|M.Sc Student||Ahuva Buk|
|Subject||Synthesis of Intumescent Layers for Fire Resistant|
|Department||Department of Energy||Supervisors||Full Professor Grader Gideon|
|Dr. Shter Gennady|
Fire resistant glass (FRG) windows serve as ordinary outdoor windows or as indoor partition walls but become a lifesaving thermal insulation barrier under fire condition. The transition between a normal transparent glass to an opaque insulating barrier is based on a foaming reaction that takes place in a transparent gel (called an intumescent layer) that is placed between two glass sheets. Foaming is initiated upon heating the intumescent layer above a certain temperature limit. The layer turns into a stable ceramic foam that reduces the fire heat flux, isolating the area that is under fire and smoke for at least 30 minutes. This provides sufficient time for safe evacuation of the building.

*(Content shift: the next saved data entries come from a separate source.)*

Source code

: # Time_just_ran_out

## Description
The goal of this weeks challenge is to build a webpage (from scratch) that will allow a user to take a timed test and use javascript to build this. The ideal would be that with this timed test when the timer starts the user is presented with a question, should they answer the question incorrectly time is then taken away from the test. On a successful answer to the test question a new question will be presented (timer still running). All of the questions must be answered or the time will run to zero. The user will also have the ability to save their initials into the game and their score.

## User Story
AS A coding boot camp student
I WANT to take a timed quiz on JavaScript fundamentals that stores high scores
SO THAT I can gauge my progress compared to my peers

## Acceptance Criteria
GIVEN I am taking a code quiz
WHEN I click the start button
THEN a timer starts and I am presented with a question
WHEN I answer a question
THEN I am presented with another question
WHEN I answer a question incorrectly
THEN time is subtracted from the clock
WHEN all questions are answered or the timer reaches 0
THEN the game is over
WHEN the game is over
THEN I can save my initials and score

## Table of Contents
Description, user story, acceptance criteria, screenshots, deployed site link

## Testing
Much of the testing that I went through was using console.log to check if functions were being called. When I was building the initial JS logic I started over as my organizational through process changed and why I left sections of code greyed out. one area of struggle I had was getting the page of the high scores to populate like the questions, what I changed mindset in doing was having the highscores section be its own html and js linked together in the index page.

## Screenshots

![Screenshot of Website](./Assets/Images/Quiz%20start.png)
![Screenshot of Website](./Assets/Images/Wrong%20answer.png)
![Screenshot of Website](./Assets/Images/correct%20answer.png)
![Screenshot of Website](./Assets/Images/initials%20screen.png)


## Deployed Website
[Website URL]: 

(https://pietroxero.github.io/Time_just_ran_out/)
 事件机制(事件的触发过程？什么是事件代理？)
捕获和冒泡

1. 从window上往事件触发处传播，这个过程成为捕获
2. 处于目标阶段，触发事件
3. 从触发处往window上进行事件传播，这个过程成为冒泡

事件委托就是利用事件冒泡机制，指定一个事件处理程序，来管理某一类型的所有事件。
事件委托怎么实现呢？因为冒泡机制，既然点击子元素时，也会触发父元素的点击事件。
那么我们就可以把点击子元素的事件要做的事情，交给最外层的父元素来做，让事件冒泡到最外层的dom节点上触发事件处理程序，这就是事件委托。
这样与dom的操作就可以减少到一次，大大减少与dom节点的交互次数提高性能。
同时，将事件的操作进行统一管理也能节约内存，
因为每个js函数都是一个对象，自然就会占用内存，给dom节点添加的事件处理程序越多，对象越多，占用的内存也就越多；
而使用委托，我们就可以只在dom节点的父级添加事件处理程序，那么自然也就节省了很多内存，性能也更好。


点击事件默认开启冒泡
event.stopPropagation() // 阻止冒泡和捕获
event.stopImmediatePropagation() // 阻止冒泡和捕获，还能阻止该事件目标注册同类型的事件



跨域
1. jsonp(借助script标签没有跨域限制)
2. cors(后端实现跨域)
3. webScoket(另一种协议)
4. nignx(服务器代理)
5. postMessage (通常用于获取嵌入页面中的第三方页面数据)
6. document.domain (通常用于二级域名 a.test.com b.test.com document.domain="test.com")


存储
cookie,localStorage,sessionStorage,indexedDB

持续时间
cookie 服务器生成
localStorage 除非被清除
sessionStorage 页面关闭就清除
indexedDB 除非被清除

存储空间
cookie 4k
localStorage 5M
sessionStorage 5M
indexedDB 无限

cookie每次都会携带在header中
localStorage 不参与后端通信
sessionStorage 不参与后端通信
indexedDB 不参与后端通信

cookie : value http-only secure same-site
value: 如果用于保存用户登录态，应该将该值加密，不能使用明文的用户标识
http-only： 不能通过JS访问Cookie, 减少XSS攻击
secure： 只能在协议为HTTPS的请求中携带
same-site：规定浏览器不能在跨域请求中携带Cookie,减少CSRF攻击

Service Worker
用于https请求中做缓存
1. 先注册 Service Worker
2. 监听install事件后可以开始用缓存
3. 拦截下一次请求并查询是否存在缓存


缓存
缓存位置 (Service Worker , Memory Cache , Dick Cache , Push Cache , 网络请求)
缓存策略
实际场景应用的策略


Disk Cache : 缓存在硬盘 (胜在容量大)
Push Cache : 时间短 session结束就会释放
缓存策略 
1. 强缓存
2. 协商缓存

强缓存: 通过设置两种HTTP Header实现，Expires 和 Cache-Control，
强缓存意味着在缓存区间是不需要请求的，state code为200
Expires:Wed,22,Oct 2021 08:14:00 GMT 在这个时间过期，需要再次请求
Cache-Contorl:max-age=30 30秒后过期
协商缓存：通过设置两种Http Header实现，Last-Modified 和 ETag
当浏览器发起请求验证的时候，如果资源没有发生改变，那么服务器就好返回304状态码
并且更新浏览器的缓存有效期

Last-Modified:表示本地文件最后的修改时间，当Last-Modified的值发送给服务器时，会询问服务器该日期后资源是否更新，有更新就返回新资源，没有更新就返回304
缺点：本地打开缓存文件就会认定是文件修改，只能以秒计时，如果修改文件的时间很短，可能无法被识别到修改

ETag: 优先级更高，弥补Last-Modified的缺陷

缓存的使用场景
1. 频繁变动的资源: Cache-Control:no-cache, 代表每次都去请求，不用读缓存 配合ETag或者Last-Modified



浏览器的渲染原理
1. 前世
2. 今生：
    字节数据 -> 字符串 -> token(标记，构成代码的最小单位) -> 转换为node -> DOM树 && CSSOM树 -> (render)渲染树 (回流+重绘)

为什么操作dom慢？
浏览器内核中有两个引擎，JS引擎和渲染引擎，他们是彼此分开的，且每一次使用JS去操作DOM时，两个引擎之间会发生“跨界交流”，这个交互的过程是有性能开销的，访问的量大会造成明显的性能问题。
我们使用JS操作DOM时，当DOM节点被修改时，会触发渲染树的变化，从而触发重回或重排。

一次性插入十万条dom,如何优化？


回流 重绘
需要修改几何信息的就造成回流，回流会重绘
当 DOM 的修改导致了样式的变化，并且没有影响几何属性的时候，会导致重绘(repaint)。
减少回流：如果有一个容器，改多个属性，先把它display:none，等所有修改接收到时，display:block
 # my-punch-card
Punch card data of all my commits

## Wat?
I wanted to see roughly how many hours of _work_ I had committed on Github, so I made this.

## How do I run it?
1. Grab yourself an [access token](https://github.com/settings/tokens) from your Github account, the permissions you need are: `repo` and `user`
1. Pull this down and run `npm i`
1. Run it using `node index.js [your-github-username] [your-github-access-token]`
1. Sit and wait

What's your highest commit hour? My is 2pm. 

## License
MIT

The goal of this work was to prepare intumescent layers that satisfy the requirements of transparency and strength for long time, and finally provide thermal isolation and safety barrier for more than 30 minutes at fire conditions. The product had to remain stable at any environment (cold or hot) and had to be assembled by the "Cast in place" (CIP) method. The CIP method involves pouring a solution between two glass panes and curing the solution to form a gel interlayer. The research is focused on understanding the process and on finding the appropriate materials, additives and its concentrations for achieving the desirable properties. In addition, we studied the effect of processing conditions and variable parameters on the final FRG properties. During the research we encountered different problems such as: bubbles appearance, discoloration, low transparency, high haze, soft gels and un-pourable precursor. The intumescent interlayer comprised of potassium water glass, various additives and special submicron powder that was synthesized by hydrolysis and condensation in emulsion of TEOS, water and ethanol.

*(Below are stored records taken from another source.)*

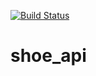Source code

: [![Build Status](https://travis-ci.org/MichaelCDavids/shoe_api.svg?branch=master)](https://travis-ci.org/MichaelCDavids/shoe_api)
# shoe_api
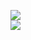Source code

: [![](https://img.shields.io/badge/Made%20With-Github%20Spray-lightgrey.svg?style=for-the-badge&logo=github)](https://github.com/Annihil/github-spray#2327)  
[![](https://i.imgur.com/2DrTn0Z.gif)](https://github.com/Annihil/github-spray)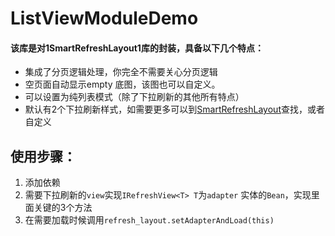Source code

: # ListViewModuleDemo
#### 该库是对1SmartRefreshLayout1库的封装，具备以下几个特点：
* 集成了分页逻辑处理，你完全不需要关心分页逻辑
* 空页面自动显示empty 底图，该图也可以自定义。
* 可以设置为纯列表模式（除了下拉刷新的其他所有特点）
* 默认有2个下拉刷新样式，如需要更多可以到[SmartRefreshLayout](https://github.com/scwang90/SmartRefreshLayout)查找，或者自定义

## 使用步骤：
1. 添加依赖
2. 需要下拉刷新的`view`实现`IRefreshView<T> T`为`adapter` 实体的`Bean`，实现里面关键的3个方法
3. 在需要加载时候调用`refresh_layout.setAdapterAndLoad(this)`
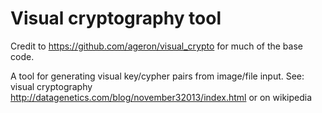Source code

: # Visual cryptography tool

Credit to https://github.com/ageron/visual_crypto for much of the base code.

A tool for generating visual key/cypher pairs from image/file input. See: visual cryptography http://datagenetics.com/blog/november32013/index.html or on wikipedia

Morphology characterization of the synthesized powder included high resolution scanning electron microscopy imaging and specific surface area measurements (B.E.T). The thermal behavior of the powder was characterized by thermal gravimetric analysis coupled with online mass spectroscopy and FTIR spectroscopy. Characterization of the FRG interlayer included optical analysis of transparency/haze, in-situ gel rigidity and fire resistant testing.
Finally, fire resistant glass based on intumescent interlayer was successfully produced by the "cast in place" method. The produced FRG meets the requirements of modern uses and standards accepted worldwide to day.